Second Acrean Revolution

A mostly Brazilian force built around the river steamer Solimões raided the Puru River in the Bolivian territory of Acre, capturing a Bolivian launch and declaring a new Republic of Acre under the presidency of Rodrigo de Carvalho. The force attacked Puerto Alonso (Porto Acre) around Christmas, but was repelled, losing its main armament of a cannon and machine gun in the process.

Counani Award

In 1898, Brazil and France brought their dispute over the Cunani River region to the Arbitration Commission of Geneva in Switzerland. On 1 December 1900, the Swiss commission ruled in favor of the Brazilians (represented by the Baron of Rio Branco), leading Brazil to incorporate the territory into state of Pará the following year. Despite the award, an Adolphe Brezet proclaimed himself President of the Free State of Counani in 1904; however, this claim was more a front for Brezet's fraudulent schemes than a genuine movement.

Hay-Pauncefote Treaty

The United States of America, represented by John Hay, and the United Kingdom, represented by Lord Pauncefote, signed the Hay-Pauncefote Treaty, nullifying the Clayton-Bulwer Treaty of 1850 and giving the United States the right to construct and control a canal across the Central American isthmus to connect the Atlantic and Pacific oceans.

Pacts of May

Argentina and Chile signed four protocols - the so-called Pacts of May - in Santiago de Chile, bringing an end to a naval arms race which the two countries had been involved in since the 1890s. The pacts also made Argentina renounce interfering in Chilean affairs in the Pacific, with both parties agreeing to a structure to resolve territorial disputes. As a result of the protocols, King Edward VII of the United Kingdom demarcated the Argentina-Chile boundary in the Cordillera of the Andes on 20 November 1902.

Third Acrean Revolution

Finding it difficult to manage Acre, Bolivia leased the territory to the US-based Bolivian Trading Company in December 1901, drawing protests from Brazil and Peru. In August 1902, Gaucho and former soldier José Plácido de Castro led a revolt of Brazilian troops and settlers in Acre, proclaiming an independent republic.

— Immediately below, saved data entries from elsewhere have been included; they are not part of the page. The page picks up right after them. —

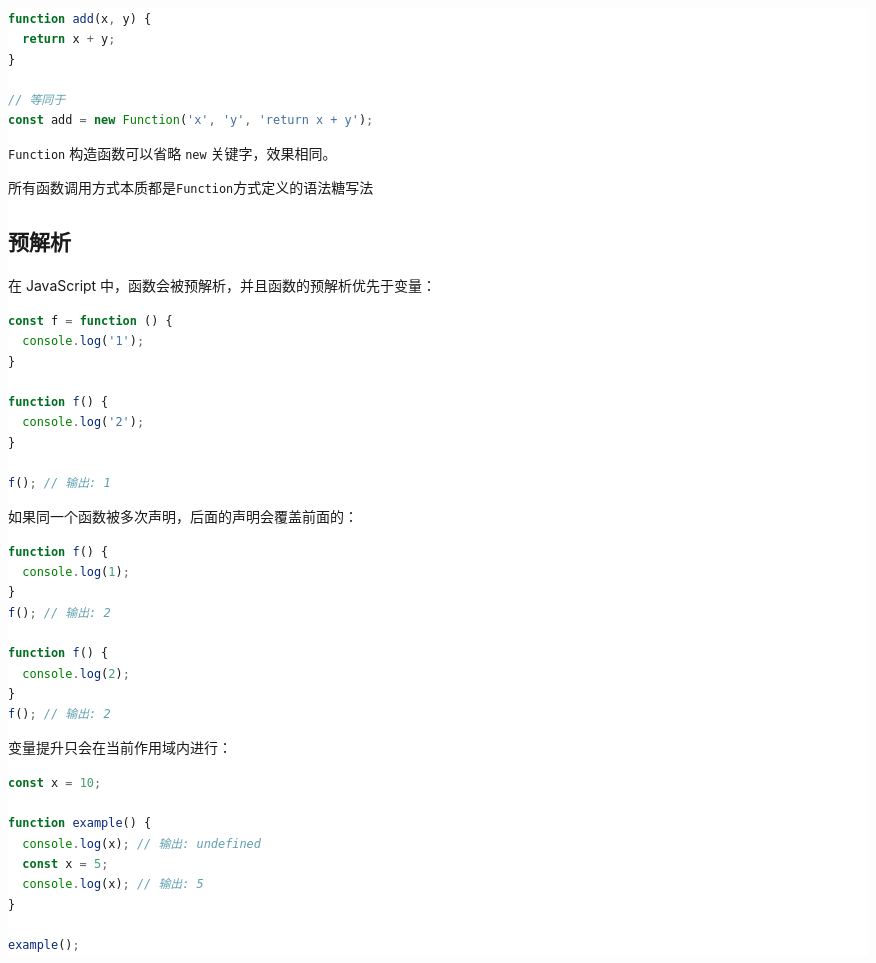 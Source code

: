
 ```javascript
function add(x, y) {
  return x + y;
}

// 等同于
const add = new Function('x', 'y', 'return x + y');
```

`Function` 构造函数可以省略 `new` 关键字，效果相同。

所有函数调用方式本质都是`Function`方式定义的语法糖写法



## 预解析

在 JavaScript 中，函数会被预解析，并且函数的预解析优先于变量：

```javascript
const f = function () {
  console.log('1');
}

function f() {
  console.log('2');
}

f(); // 输出: 1
```

如果同一个函数被多次声明，后面的声明会覆盖前面的：

```javascript
function f() {
  console.log(1);
}
f(); // 输出: 2

function f() {
  console.log(2);
}
f(); // 输出: 2
```

变量提升只会在当前作用域内进行：

```javascript
const x = 10;

function example() {
  console.log(x); // 输出: undefined
  const x = 5;
  console.log(x); // 输出: 5
}

example();
```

Despite initial setbacks, Plácido soon captured a number of settlements, taking Puerto Alonso/Porto Acre - the regional capital and last Bolivian stronghold in the territory - on 24 January 1903.

Second Venezuela Crisis

Britain, Germany, and Italy blockaded Venezuela over its refusal to pay foreign debts and damages suffered by European citizens in the recent civil war. At first the United States did not intervene, as the Monroe Doctrine only covered seizure of lands in the Americas not blockades. However, as the crisis escalated and Venezuela refused to back down, the US pressured a compromise where Venezuela agreed to commit 30% of its customs duties to settling claims.

Bombardment of Fort San Carlos

Two German warships - the gunboat SMS Panther and the cruiser SMS Falke - attempted to chase a Venezuelan schooner into Lake Maracaibo, only to be fired on by the garrison of Fort San Carlos. The warships returned fire, withdrawing after half an hour. Four days later, the Panther returned with the protected cruiser SMS Vineta, reducing the fort in an 8-hour bombardment and killing 25 civilians. This escalation of the Venezuela blockade, which had not been approved by the British, raised tensions between the US and Germany.